| Saved data entries |

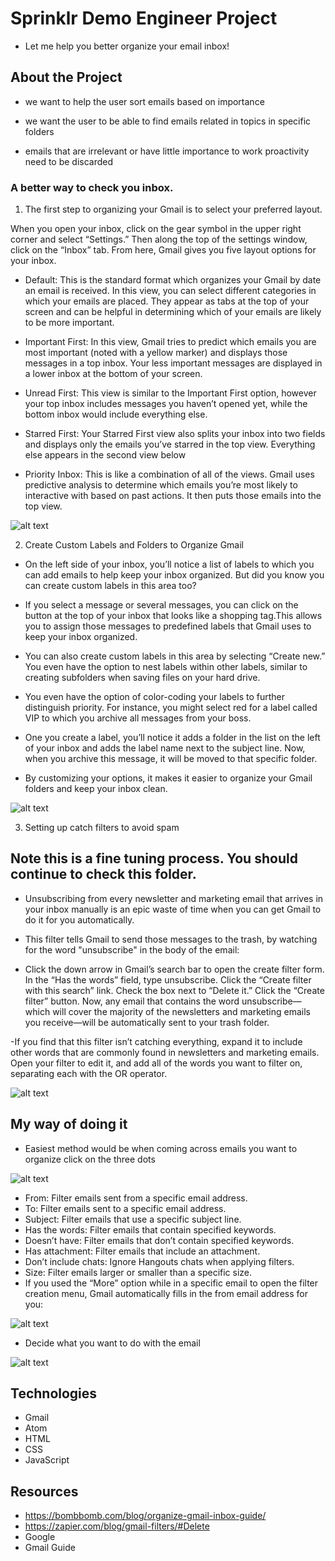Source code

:#  Sprinklr Demo Engineer Project

- Let me help you better organize your email inbox!

## About the Project

- we want to help the user sort emails based on importance

- we want the user to be able to find emails related in topics in specific folders

- emails that are irrelevant or have little importance to work proactivity need to be discarded


### A better way to check you inbox.

1. The first step to organizing your Gmail is to select your preferred layout.

When you open your inbox, click on the gear symbol in the upper right corner and select “Settings.” Then along the top of the settings window, click on the “Inbox” tab. From here, Gmail gives you five layout options for your inbox.

- Default: This is the standard format which organizes your Gmail by date an email is received. In this view, you can select different categories in which your emails are placed. They appear as tabs at the top of your screen and can be helpful in determining which of your emails are likely to be more important.

- Important First: In this view, Gmail tries to predict which emails you are most important (noted with a yellow marker) and displays those messages in a top inbox. Your less important messages are displayed in a lower inbox at the bottom of your screen.

- Unread First: This view is similar to the Important First option, however your top inbox includes messages you haven’t opened yet, while the bottom inbox would include everything else.

- Starred First: Your Starred First view also splits your inbox into two fields and displays only the emails you’ve starred in the top view. Everything else appears in the second view below

- Priority Inbox: This is like a combination of all of the views. Gmail uses predictive analysis to determine which emails you’re most likely to interactive with based on past actions. It then puts those emails into the top view.

![alt text](/img/window1.png)

2. Create Custom Labels and Folders to Organize Gmail

- On the left side of your inbox, you’ll notice a list of labels to which you can add emails to help keep your inbox organized. But did you know you can create custom labels in this area too?

- If you select a message or several messages, you can click on the button at the top of your inbox that looks like a shopping tag.This allows you to assign those messages to predefined labels that Gmail uses to keep your inbox organized.

- You can also create custom labels in this area by selecting “Create new.” You even have the option to nest labels within other labels, similar to creating subfolders when saving files on your hard drive.

- You even have the option of color-coding your labels to further distinguish priority. For instance, you might select red for a label called VIP to which you archive all messages from your boss.

- One you create a label, you’ll notice it adds a folder in the list on the left of your inbox and adds the label name next to the subject line. Now, when you archive this message, it will be moved to that specific folder.

- By customizing your options, it makes it easier to organize your Gmail folders and keep your inbox clean.

![alt text](/img/window2.png)

3. Setting up catch filters to avoid spam

## Note this is a fine tuning process. You should continue to check this folder.

- Unsubscribing from every newsletter and marketing email that arrives in your inbox manually is an epic waste of time when you can get Gmail to do it for you automatically.

- This filter tells Gmail to send those messages to the trash, by watching for the word "unsubscribe" in the body of the email:

- Click the down arrow in Gmail’s search bar to open the create filter form.
In the “Has the words” field, type unsubscribe.
Click the “Create filter with this search” link.
Check the box next to “Delete it.”
Click the “Create filter” button.
Now, any email that contains the word unsubscribe—which will cover the majority of the newsletters and marketing emails you receive—will be automatically sent to your trash folder.

-If you find that this filter isn’t catching everything, expand it to include other words that are commonly found in newsletters and marketing emails. Open your filter to edit it, and add all of the words you want to filter on, separating each with the OR operator.


![alt text](/img/window3.png)


## My way of doing it

- Easiest method would be when coming across emails you want to organize click on the three dots

![alt text](/img/window4.png)

- From: Filter emails sent from a specific email address.
- To: Filter emails sent to a specific email address.
- Subject: Filter emails that use a specific subject line.
- Has the words: Filter emails that contain specified keywords.
- Doesn’t have: Filter emails that don’t contain specified keywords.
- Has attachment: Filter emails that include an attachment.
- Don’t include chats: Ignore Hangouts chats when applying filters.
- Size: Filter emails larger or smaller than a specific size.
- If you used the “More” option while in a specific email to open the filter creation menu, Gmail automatically fills in the from email address for you:

![alt text](/img/window5.png)

- Decide what you want to do with the email

![alt text](/img/window6.png)


## Technologies

- Gmail
- Atom
- HTML
- CSS
- JavaScript

## Resources

- https://bombbomb.com/blog/organize-gmail-inbox-guide/
- https://zapier.com/blog/gmail-filters/#Delete
- Google
- Gmail Guide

| Required work |
The answer should consist only of the lines from the one containing "- Has the words: Filter" through the last line of the data, given again exactly.

| Result for this exercise |
- Has the words: Filter emails that contain specified keywords.
- Doesn’t have: Filter emails that don’t contain specified keywords.
- Has attachment: Filter emails that include an attachment.
- Don’t include chats: Ignore Hangouts chats when applying filters.
- Size: Filter emails larger or smaller than a specific size.
- If you used the “More” option while in a specific email to open the filter creation menu, Gmail automatically fills in the from email address for you:

![alt text](/img/window5.png)

- Decide what you want to do with the email

![alt text](/img/window6.png)


## Technologies

- Gmail
- Atom
- HTML
- CSS
- JavaScript

## Resources

- https://bombbomb.com/blog/organize-gmail-inbox-guide/
- https://zapier.com/blog/gmail-filters/#Delete
- Google
- Gmail Guide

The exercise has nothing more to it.